Originally from Quito, Ecuador, Vergara Larrea came to the US as a mathematics/physics major, earning a bachelor of arts from Reed College in Portland, Oregon, in 2008. Computational science seemed a natural fit for Vergara Larrea, who sought a practical way to apply her knack for problem-solving. She went on to receive a master of science in computational science at Florida State University and began her career troubleshooting and debugging scientific applications on large cluster resources at Purdue University. Now, Vergara Larrea is troubleshooting one of the largest supercomputing systems in the world.
“Our group deals with all kinds of issues. We try to make sure that every issue we find—whether it’s with the compilers or other aspects of the system—is resolved before Summit goes live,” Vergara Larrea said. Compilers help translate codes into instructions a computer can understand; therefore, their debugging is essential for efficient and smooth operation.
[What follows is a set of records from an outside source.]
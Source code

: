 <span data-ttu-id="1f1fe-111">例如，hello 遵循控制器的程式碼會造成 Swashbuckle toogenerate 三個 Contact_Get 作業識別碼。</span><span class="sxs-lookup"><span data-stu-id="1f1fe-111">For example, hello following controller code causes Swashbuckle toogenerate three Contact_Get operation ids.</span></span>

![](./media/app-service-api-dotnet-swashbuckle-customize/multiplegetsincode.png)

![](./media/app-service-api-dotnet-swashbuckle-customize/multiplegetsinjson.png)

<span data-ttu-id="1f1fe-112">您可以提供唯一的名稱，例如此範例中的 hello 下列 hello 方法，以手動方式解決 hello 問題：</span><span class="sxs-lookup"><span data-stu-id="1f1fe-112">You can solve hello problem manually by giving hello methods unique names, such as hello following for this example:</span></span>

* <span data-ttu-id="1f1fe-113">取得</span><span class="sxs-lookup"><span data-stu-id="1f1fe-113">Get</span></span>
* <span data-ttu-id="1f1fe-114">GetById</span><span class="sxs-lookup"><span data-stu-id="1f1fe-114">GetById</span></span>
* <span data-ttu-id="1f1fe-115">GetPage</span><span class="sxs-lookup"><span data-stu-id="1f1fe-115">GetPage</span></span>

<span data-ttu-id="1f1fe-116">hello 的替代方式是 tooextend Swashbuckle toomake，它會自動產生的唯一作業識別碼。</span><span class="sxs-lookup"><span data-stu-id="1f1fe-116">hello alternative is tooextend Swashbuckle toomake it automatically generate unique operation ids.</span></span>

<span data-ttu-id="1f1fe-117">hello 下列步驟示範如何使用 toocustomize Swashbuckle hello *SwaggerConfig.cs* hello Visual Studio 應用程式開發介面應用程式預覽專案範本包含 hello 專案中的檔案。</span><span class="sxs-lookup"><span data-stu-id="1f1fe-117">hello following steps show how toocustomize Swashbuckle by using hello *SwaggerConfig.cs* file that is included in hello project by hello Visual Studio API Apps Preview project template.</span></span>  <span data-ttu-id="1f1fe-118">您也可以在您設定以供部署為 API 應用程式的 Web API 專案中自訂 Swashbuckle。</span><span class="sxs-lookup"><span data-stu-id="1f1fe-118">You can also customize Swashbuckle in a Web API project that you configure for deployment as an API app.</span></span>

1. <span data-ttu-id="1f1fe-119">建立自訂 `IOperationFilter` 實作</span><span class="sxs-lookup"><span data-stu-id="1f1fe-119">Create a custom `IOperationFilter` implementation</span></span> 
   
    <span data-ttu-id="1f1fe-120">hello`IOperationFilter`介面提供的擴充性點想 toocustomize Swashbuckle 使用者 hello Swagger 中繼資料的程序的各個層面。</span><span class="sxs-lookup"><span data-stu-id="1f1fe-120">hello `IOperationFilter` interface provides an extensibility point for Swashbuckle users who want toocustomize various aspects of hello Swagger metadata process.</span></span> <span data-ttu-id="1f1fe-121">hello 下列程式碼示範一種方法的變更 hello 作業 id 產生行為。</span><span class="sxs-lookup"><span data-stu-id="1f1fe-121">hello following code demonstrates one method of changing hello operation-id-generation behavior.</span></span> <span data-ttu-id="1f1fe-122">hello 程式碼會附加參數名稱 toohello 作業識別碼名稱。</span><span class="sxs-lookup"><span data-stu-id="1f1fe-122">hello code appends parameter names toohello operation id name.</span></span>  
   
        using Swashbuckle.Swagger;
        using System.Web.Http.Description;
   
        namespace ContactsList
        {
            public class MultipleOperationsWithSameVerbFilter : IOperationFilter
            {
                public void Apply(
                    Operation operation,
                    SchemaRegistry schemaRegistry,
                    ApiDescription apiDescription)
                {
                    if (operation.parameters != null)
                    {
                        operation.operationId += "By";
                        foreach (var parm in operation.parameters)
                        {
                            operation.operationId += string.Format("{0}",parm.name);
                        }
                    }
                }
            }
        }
In January 2016, the acceptance team designed an acceptance test plan for Summitdev, the early access system for Summit. Featuring IBM’s POWER8+ processors and NVIDIA Pascal GPUs, Summitdev provided a bridge to Summit by giving staff and users a chance to try out the predecessor to Summit’s POWER9 architecture and NVIDIA Volta GPUs. Teams in the Center for Accelerated Application Readiness began running their scientific applications on the early access system in the first months of 2017, aiming to optimize them so that users from every scientific domain will be able to run their codes effortlessly on Summit when it is available to users in 2019. The acceptance test plan for Summit, delivered in early 2017, consists of more than 380 tests, with more than 7,800 jobs running over a continuous 92-hour period for the Phase 1 stability testing.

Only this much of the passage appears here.